占いのライターとなった時に編集者に言われた言葉を思い出しました。
「太ったダイエットライター、肌荒れの美容ライター、金欠のマネーライターには原稿を発注しない。占い原稿は、運がいいライターに頼みたい」
コロナにウクライナと世界は不安定な情勢が続いていますが、なんとか自分の運気を保っているのは、開運について書き続けているからでしょう。
ネットのおかげで、昔ならチラシの裏に書き留めていたようなことを世界に向けて発信できるようになりました。何のために書くかは人それぞれですが、私は自分のために書いています。そしてウラナイ8のイベントで「ブログ、いつも読んでいます」と声をかけてもらうこともあり、読者がいることにびっくりしありがたく思います。
旅先の思い出の写真を貼れるのもブログのいいところ。「スターウォーズ エピソード2」のロケが行われたセビリアのスペイン広場です。1929年の博覧会の会場として造られたものですが、後世に残り観光スポットとなる箱物なら税金を投入する価値があります。
「スター・ウォーズ」の名言の一つ。
Luke, you're going to find that many of the truths we cling to depend greaty on our own point of view.
ルーク、我々が固守する真実のほとんどは、見方によって変化することに気づくであろう。
同じ旅をしても、書き残すかどうかで記憶が変わってきます。
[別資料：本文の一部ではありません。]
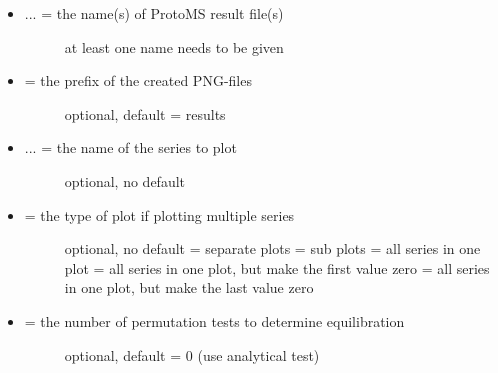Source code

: \documentclass[letterpaper,10pt,english]{sphinxmanual}
\begin{document}
\begin{itemize}
\item {} \begin{description}
\item[{ ... = the name(s) of ProtoMS result file(s)}] \leavevmode
at least one name needs to be given

\end{description}

\item {} \begin{description}
\item[{ = the prefix of the created PNG-files}] \leavevmode
optional, default = results

\end{description}

\item {} \begin{description}
\item[{ ... = the name of the series to plot}] \leavevmode
optional, no default

\end{description}

\item {} \begin{description}
\item[{ = the type of plot if plotting multiple series}] \leavevmode
optional, no default
 = separate plots
 = sub plots
 = all series in one plot
 = all series in one plot, but make the first value zero
 = all series in one plot, but make the last value zero

\end{description}

\item {} \begin{description}
\item[{ = the number of permutation tests to determine equilibration}] \leavevmode
optional, default = 0 (use analytical test)

\end{description}


\end{itemize}
\end{document}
どんなに心動かされても、言葉にしなければ整理されていない漠然とした思いのままで、やがて忘れ去られます。
コロナ以前、自由に旅していたのが遠い昔のように感じます。最後に行った海外旅行がスペイン。セルビアのスペイン広場、カルメンの舞台となったタバコ工場、歴史的なバル、そして街の片隅にあったコインランドリーも思い出の場所。こうして書いておいたからこそ、リアルに思い出せます。